Jonathan Liew: Gary Neville's core beliefs shaken to their very foundations as Manchester City embarrass United

The two teenage girls nattering in Polish on the bus yesterday morning can’t possibly have known why I was eyeing them so suspiciously.

Manchester United v Manchester City: Gary Neville's core beliefs were shaken to their very foundations
Always a red: Gary Neville offers insightful punditry, but his United roots always show through Credit: Photo: REUTERS

They continued their animated conversation, but both were acutely aware that just across the aisle from them, a strange man was glaring at them as if they were incarnations of the devil himself.

It was a good job I didn’t have to explain myself. The name 'Mark de Vries’ probably would have meant very little to them. I would have had to take them back to January 2006 and a miserable third-round FA Cup tie at the Walkers Stadium. That would have been unfortunate for everybody concerned.

Tottenham were, as I recall, 2-0 up against Leicester. Satisfied that progress to the fourth round had been wrapped up, I popped down to the shops to pick up two KitKat Chunky bars. When I returned to the television, Leicester were somehow level, and the last half-hour was played out in the most gut-wrenching yet deliciously milk-chocolatey tension imaginable.

I’m not sure if Gary Neville had any confectionery to fall back on yesterday afternoon, as his former team-mates were getting spanked 6-1 by Manchester City, but it might have helped his mood some. Watching the downward progress of his face over the course of the day was one of the great sights in television. It was like watching a man watching his own house burn down, and then marching up to him and kicking him in the undercarriage. Whatever you think of Neville, it was impossible to feel impervious to his anguish.

As a pundit, Neville is often insightful and lucid, picking out tactical talking points that the casual viewer will often miss. But when United are playing, you feel Sky should put a caption in the corner of the screen that reads: 'United = 100’. For virtually anything that emerges from his mouth will assuredly have been exhaled through a red-tinged filter.

Just as Alan Hansen is given to viewing all great teams through the prism of his all-conquering Liverpool side of the 1980s, for Neville the United team for whom he played are the base index to which all others are inextricably anchored.

This most readily manifests itself in a fundamental belief that if United play to their full potential, they will win, whatever else happens. It is a belief shaken to its foundations yesterday, and even after City’s rout, concessions had to be squeezed out of Neville like coins from a very small purse.

“Can we talk about QPR v Chelsea?” he asked, half in jest, half in pleading. “That wasn’t nice to watch. It’s a painful day. But you’ve got to give credit to City.” City will, I’m sure, be gratified by Neville’s sense of obligation.

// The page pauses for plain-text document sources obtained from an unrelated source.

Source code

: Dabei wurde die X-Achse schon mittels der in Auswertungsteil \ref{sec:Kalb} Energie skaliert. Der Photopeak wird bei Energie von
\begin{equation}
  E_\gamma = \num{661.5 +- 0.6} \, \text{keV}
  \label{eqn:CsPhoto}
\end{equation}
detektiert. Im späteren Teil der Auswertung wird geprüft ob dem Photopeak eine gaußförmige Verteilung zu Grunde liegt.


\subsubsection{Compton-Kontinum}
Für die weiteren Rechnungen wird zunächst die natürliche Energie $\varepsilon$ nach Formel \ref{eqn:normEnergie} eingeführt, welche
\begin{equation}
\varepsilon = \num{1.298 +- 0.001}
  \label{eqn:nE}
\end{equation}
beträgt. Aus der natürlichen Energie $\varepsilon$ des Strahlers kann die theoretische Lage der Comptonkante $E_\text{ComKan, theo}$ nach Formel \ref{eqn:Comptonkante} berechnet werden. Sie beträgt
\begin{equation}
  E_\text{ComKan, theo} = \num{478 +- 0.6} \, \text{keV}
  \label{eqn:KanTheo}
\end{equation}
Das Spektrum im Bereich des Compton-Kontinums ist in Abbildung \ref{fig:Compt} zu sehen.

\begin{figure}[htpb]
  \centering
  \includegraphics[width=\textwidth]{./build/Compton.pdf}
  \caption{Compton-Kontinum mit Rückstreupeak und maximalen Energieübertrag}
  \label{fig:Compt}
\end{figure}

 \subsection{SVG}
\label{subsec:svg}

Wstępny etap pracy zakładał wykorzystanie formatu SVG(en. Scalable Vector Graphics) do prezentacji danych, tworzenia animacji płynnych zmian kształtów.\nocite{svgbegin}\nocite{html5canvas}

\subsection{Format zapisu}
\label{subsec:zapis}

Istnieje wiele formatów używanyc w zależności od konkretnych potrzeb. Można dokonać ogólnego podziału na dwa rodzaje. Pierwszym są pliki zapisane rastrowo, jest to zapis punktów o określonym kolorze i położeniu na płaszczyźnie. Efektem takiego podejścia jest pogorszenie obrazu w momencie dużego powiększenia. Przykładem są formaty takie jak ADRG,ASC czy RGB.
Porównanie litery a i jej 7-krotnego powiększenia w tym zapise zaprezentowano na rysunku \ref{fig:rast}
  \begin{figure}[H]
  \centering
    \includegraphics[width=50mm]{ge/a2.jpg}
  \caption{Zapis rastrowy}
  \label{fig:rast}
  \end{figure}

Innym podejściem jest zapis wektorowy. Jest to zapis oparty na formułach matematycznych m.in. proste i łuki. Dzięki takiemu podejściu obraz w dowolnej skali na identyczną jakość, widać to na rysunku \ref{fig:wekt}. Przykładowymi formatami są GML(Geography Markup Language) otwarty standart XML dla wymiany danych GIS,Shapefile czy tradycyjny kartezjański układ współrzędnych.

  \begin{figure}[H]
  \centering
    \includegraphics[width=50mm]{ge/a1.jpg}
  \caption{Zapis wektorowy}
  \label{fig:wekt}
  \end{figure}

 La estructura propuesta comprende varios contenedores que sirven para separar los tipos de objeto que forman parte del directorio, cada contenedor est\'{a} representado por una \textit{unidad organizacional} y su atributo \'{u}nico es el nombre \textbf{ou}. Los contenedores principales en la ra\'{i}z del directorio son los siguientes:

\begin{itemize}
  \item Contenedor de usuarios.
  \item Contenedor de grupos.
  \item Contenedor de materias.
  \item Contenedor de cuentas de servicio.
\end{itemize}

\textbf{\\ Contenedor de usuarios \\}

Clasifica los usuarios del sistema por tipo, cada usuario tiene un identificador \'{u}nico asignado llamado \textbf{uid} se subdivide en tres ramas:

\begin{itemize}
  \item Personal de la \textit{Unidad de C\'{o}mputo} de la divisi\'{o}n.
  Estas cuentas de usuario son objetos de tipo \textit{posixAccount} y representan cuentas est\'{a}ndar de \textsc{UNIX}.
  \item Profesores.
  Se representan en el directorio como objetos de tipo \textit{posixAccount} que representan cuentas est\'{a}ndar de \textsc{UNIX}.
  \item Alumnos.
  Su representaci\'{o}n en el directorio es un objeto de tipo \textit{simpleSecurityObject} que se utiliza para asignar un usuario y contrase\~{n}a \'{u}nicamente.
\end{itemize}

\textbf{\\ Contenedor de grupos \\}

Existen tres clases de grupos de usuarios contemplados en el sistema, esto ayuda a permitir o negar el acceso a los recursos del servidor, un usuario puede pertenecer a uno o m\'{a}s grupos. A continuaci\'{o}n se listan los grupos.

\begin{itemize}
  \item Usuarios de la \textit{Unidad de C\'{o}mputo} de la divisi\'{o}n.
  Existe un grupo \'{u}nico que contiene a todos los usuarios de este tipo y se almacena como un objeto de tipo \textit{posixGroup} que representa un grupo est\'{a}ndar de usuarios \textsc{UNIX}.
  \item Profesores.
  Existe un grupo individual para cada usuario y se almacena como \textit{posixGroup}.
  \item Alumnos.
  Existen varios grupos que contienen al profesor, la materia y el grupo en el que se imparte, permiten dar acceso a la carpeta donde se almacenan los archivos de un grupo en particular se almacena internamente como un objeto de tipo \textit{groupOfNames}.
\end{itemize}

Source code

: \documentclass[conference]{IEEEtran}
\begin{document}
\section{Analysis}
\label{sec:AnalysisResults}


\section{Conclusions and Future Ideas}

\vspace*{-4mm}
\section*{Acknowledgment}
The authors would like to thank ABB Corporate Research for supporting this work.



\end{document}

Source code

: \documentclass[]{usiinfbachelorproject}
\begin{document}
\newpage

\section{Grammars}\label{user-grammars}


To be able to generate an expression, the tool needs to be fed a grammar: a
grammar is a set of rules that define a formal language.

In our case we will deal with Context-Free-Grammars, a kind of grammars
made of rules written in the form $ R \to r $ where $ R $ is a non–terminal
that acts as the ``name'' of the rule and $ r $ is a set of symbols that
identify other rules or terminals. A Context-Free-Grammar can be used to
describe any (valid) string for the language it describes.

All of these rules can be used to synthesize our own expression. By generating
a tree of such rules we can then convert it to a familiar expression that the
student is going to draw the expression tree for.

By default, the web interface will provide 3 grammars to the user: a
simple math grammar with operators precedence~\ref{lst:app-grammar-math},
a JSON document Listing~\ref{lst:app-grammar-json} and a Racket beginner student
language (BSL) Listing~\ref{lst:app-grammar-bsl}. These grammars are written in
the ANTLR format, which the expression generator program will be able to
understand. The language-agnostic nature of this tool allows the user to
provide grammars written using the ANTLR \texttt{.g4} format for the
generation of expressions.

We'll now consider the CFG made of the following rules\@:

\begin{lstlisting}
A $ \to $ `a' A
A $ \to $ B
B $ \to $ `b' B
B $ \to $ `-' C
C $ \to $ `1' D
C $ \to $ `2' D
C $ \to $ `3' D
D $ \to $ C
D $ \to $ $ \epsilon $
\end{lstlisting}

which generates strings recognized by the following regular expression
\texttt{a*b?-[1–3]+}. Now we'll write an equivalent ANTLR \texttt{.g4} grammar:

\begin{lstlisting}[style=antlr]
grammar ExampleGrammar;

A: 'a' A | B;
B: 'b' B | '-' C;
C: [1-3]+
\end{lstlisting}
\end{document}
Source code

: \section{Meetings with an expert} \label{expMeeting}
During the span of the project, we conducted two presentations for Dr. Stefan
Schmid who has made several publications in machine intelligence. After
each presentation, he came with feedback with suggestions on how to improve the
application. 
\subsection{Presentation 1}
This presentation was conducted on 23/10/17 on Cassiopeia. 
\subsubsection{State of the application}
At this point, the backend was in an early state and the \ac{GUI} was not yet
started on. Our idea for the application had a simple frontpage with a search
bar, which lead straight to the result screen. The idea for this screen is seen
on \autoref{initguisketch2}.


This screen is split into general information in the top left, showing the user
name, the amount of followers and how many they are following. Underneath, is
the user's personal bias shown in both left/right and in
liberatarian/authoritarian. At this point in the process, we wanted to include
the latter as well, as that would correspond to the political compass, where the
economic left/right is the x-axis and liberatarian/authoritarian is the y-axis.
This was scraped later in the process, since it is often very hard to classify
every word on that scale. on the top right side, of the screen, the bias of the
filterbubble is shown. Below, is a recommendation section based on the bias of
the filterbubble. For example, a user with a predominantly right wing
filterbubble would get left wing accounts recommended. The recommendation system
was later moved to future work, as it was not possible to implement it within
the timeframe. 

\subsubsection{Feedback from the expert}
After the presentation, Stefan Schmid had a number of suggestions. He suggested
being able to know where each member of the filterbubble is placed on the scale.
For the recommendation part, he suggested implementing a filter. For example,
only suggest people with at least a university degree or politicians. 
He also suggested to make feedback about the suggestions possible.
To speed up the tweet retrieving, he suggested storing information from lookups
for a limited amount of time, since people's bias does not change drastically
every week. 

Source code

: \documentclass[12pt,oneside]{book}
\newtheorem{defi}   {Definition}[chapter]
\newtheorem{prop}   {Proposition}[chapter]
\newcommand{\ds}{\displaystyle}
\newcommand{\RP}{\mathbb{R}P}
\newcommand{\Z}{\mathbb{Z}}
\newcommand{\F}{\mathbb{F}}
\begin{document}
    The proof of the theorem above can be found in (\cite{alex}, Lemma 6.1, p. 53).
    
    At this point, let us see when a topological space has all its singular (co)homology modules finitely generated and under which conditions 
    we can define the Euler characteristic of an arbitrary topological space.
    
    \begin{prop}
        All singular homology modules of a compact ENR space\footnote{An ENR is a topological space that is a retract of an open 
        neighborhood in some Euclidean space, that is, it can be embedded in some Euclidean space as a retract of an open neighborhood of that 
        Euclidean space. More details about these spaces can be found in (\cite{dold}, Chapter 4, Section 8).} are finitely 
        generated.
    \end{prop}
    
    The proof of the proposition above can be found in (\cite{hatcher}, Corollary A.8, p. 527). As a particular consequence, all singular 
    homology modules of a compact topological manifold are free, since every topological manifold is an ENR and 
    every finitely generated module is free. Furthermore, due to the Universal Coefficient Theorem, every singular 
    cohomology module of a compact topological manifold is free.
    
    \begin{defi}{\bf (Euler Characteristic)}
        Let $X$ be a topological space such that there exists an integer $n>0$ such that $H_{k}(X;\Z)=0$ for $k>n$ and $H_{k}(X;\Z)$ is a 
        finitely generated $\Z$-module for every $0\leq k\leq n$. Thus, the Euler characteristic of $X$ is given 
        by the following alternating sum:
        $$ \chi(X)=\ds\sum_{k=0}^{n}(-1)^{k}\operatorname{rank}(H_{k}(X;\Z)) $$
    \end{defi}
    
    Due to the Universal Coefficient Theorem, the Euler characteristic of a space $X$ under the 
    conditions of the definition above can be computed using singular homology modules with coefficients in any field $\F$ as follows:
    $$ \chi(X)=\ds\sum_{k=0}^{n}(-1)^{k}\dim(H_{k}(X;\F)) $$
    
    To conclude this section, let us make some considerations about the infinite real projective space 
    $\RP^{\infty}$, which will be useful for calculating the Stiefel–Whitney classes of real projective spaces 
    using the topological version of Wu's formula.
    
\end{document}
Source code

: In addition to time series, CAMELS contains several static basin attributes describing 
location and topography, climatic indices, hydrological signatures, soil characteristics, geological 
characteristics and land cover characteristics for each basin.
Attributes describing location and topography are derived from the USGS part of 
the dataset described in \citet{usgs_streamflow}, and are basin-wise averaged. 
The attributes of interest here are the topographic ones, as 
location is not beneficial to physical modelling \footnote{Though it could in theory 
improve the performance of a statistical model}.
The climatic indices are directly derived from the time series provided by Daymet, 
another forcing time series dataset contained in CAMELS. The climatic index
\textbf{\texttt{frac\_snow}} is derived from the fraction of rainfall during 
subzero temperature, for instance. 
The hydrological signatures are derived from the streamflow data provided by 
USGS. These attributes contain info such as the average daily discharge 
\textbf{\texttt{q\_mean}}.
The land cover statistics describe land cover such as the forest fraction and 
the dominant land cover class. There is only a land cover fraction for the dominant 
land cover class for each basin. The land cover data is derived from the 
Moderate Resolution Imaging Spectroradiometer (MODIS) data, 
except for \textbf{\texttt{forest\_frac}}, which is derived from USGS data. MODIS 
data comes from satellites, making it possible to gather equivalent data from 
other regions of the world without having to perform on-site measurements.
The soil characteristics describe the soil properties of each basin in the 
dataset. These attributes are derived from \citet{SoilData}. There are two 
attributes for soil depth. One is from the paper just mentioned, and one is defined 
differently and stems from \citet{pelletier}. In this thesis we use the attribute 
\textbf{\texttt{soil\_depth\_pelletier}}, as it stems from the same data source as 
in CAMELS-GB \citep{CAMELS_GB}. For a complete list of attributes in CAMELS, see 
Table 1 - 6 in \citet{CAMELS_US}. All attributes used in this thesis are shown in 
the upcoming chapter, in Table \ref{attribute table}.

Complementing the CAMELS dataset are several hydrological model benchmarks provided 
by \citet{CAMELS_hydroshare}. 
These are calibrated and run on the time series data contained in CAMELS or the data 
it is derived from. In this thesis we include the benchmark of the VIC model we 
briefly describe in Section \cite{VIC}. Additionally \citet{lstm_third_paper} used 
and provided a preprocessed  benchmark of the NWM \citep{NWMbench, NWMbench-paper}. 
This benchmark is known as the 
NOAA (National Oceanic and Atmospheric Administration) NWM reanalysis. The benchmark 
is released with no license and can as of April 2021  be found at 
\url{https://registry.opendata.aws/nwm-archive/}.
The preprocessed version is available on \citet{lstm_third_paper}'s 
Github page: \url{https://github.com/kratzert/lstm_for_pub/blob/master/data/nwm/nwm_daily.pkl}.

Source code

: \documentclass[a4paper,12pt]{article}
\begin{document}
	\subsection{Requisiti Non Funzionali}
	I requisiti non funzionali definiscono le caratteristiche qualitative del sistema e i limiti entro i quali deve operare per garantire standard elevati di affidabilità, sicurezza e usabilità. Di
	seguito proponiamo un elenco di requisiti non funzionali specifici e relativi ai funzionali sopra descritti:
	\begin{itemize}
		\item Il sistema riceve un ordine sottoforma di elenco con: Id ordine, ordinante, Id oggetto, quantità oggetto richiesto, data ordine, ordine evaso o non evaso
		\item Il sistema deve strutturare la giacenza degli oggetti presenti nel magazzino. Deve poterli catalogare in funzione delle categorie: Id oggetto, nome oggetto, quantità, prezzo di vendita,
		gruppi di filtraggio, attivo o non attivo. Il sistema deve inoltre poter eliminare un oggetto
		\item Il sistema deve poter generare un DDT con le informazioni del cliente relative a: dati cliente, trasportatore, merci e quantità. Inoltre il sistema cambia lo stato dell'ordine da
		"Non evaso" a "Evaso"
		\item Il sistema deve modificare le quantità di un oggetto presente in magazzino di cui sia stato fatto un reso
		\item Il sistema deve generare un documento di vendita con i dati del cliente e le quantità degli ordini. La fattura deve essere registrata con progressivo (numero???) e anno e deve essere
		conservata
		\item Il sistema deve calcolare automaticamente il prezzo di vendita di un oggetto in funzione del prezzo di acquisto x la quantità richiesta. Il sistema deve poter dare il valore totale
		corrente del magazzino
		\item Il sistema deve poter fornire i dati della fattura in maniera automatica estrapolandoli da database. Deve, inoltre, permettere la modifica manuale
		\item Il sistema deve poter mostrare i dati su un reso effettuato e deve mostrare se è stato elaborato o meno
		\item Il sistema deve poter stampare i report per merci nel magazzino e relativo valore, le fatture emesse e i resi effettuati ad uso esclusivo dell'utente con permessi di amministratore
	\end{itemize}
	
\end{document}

Although he looked fine on the surface, Neville bore a hollow, haunted look in his eyes. This trauma was clearly drilling itself into his subconscious in much the same way that Mark de Vries had drilled his way into mine.

With seconds to go, you see, Leicester pumped the ball forward. De Vries brought it down and buried it into the corner to seal an incredible 3-2 win.

I mourned for the internationally-standardised period of time (until dinner, or until the next morning in the case of finals), and had virtually no cause ever to consider the name of Mark de Vries again.

Until, that is, one of the Polish girls blurted it out on the bus yesterday morning. My ears pricked up instantly, all those painful memories flooding back.

Now, I know what you’re going to say here — that they can’t possibly have been talking about that match, that there are lots of things that sound like 'Mark de Vries’, especially in Polish — but clearly there was something about this particular tableau that struck a nerve. For as I lowered my gaze, I noticed that both were clutching a KitKat bar. It was hard not to feel cosmically taunted.

Likewise, in the coming months, Neville may be eating dinner in a restaurant or listening idly to the radio. Suddenly, out of the background hubbub, somebody will say the word 'Brixton’ or 'Szechuan’, and Neville will immediately spin round in alarm. “What did you say? Six-one?” It is that peculiar sensation of deferred dejection that only a football fan can really process.